One of the factors which was relevant in Bonnici was that the wife argued (and the Court accepted) that she had actually contributed to the value of the wealth that was inherited by the husband, because the husband and wife had been actively involved in a restaurant business owned by the parents and she had made contributions to the success of that business for remuneration which was less than market value.

Her argument was that she had done unpaid work in the business and had also had homemaking duties while her husband contributed to the business.

One of the factors that the court considered when deciding that inheritance was matrimonial property was the fact that the wife had contributed to the overall value of the parents’ estate that passed to the husband and as a result, the inheritance was exposed in the family law proceedings.

** For the trainspotters, ‘storing up inheritance’ is a line from the Johnny Cash song ‘What is Man’.

Tuesday, October 1, 2019

Are there no limits** to an Attorney’s Powers?

Previous posts have looked at various aspects of powers of attorney, see for example:
  1. EPAs and conflicts of interest; and
  2. Incapacity and SMSF control.
A validly appointed financial attorney has extremely wide powers in relation to what they may do on behalf of the donor.

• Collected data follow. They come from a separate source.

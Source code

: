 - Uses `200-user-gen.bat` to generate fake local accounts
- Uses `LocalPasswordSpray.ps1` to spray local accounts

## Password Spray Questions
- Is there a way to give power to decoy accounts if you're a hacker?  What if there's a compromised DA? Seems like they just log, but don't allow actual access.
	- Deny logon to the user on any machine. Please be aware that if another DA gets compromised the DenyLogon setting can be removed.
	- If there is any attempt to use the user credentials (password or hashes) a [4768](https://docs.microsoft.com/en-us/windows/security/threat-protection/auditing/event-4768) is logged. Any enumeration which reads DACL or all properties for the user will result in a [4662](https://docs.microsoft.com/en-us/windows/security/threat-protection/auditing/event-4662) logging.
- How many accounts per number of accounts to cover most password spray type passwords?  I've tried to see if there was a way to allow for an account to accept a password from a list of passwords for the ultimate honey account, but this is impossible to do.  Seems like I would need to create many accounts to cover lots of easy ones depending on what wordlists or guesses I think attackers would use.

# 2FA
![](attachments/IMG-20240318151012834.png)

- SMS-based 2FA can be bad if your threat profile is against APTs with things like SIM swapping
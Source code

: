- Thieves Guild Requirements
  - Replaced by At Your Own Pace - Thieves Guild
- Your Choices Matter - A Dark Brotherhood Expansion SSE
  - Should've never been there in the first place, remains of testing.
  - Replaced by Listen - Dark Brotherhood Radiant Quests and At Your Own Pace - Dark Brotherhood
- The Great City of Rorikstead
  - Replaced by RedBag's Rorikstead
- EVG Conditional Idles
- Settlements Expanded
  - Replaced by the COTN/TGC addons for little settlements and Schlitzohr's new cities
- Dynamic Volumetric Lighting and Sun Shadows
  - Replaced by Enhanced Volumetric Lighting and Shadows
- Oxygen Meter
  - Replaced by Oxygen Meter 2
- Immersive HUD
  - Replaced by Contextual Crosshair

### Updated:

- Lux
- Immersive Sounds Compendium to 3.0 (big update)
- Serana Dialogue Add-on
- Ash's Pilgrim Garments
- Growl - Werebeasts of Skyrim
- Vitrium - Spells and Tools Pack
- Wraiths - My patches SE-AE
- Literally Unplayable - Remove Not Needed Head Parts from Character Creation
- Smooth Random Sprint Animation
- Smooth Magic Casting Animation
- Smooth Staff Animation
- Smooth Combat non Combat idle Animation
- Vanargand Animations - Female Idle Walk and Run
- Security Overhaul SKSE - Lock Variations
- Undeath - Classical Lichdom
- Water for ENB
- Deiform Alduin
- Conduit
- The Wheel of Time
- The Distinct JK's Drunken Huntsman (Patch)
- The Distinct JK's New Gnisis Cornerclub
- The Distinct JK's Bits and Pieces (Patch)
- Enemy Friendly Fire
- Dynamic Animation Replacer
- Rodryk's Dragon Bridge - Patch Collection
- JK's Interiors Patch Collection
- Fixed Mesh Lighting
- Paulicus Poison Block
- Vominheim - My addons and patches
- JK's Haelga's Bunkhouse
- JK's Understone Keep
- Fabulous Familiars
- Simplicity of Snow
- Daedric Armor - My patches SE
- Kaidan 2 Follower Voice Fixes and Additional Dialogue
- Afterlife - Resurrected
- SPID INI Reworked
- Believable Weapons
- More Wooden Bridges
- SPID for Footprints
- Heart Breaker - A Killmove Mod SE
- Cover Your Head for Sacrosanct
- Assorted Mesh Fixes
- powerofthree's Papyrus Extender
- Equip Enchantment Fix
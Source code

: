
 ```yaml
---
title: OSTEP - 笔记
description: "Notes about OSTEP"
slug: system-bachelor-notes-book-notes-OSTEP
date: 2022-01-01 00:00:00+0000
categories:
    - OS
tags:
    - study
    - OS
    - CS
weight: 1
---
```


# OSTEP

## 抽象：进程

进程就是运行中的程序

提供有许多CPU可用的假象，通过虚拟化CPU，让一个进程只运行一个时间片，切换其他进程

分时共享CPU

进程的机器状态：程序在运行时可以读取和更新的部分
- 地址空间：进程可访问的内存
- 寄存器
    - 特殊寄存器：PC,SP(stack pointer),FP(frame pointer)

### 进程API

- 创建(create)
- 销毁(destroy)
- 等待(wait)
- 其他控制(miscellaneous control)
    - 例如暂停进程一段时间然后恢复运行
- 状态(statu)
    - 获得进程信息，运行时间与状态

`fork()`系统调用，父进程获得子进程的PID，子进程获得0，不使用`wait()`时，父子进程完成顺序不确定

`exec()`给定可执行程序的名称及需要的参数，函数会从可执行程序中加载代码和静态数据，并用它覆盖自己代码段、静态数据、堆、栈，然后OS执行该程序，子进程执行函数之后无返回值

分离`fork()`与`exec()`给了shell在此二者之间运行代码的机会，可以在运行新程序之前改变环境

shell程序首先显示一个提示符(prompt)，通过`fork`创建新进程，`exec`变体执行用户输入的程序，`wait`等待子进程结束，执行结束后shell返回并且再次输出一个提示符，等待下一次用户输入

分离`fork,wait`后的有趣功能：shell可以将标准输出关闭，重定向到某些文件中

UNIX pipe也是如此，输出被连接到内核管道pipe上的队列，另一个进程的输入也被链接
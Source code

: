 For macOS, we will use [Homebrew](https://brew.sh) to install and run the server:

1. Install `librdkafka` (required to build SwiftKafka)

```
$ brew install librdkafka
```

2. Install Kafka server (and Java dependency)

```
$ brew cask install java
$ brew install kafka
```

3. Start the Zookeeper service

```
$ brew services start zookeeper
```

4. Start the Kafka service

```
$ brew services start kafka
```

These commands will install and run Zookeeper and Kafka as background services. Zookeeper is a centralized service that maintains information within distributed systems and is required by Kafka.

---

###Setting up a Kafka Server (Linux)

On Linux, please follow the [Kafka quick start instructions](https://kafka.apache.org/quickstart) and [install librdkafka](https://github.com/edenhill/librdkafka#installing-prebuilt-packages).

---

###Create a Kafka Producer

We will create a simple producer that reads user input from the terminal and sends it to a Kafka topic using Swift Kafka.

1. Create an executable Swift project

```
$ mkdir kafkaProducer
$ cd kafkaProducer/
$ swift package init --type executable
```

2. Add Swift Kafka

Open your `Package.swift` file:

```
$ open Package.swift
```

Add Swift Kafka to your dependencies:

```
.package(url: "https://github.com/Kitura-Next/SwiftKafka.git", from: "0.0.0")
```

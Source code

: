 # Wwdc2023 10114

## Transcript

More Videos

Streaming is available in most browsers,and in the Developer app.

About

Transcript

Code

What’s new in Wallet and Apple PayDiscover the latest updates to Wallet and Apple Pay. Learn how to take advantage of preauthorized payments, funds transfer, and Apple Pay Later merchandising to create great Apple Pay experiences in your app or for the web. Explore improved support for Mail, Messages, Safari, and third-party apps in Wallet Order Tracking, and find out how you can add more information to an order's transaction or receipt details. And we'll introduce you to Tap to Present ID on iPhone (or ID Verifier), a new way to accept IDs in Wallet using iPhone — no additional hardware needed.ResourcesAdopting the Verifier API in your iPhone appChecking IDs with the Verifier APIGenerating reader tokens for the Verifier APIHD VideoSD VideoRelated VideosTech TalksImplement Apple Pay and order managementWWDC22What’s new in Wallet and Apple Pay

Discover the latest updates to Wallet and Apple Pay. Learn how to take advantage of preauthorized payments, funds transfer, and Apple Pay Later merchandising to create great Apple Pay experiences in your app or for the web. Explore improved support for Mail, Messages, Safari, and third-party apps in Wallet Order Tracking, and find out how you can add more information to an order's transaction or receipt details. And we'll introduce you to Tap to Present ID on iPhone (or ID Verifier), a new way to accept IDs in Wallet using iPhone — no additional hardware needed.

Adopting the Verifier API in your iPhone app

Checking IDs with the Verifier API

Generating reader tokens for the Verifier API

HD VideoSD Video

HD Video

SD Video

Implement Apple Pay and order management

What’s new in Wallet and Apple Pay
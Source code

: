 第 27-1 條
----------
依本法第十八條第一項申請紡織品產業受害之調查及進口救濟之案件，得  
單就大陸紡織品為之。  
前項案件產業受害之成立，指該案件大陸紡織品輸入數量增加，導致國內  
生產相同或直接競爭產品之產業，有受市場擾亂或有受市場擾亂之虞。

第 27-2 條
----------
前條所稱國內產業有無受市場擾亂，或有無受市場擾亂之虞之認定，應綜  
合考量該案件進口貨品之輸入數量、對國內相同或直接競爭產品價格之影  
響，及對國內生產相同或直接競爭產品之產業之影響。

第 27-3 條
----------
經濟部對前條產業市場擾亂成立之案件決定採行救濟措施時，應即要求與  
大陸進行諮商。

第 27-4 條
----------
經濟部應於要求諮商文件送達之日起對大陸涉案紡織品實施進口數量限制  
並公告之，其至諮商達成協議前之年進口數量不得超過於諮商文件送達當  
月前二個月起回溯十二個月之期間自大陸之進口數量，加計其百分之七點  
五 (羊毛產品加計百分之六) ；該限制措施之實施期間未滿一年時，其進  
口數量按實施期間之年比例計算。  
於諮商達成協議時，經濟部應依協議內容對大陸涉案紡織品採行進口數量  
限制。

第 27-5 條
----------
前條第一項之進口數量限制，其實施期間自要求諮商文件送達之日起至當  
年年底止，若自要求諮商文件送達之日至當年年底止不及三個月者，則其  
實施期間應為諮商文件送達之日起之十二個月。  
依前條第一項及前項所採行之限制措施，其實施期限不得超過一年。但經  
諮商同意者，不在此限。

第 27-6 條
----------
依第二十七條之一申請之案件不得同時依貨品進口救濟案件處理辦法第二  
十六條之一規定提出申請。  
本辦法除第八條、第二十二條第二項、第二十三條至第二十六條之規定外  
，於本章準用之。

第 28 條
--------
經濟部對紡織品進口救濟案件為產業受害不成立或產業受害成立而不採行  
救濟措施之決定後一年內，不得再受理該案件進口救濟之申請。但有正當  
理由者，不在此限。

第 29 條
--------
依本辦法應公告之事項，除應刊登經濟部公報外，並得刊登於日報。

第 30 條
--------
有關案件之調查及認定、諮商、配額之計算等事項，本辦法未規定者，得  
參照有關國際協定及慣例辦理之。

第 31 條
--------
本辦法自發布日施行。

Following on from last week’s post there were questions raised about the limitations imposed on attorneys.

While the rules in each state are slightly different, generally speaking, an attorney is prohibited from doing any of the following on behalf of a donor:
  1. acting as a director in place of the donor – a directorship is a personal role and cannot be delegated;
  2. voting in government elections;
  3. signing affidavits in relation to information that is known only to the donor;
  4. marrying or divorcing a spouse;
  5. making a will on behalf of the donor; and
  6. entering into transactions where the donor’s interests conflict with the attorney's, unless the document appointing the attorney waives potential conflicts of interests. 
While most of the prohibitions on attorney conduct are clear, there remains some confusion about the ability of an attorney to implement or change a binding death benefit nomination for the donor’s superannuation entitlements.

Some of the key issues in this regard were also explored in an earlier post.

** For the trainspotters, ‘no limits’ is a line from the Bjork song from 2007, namely ‘Hope’.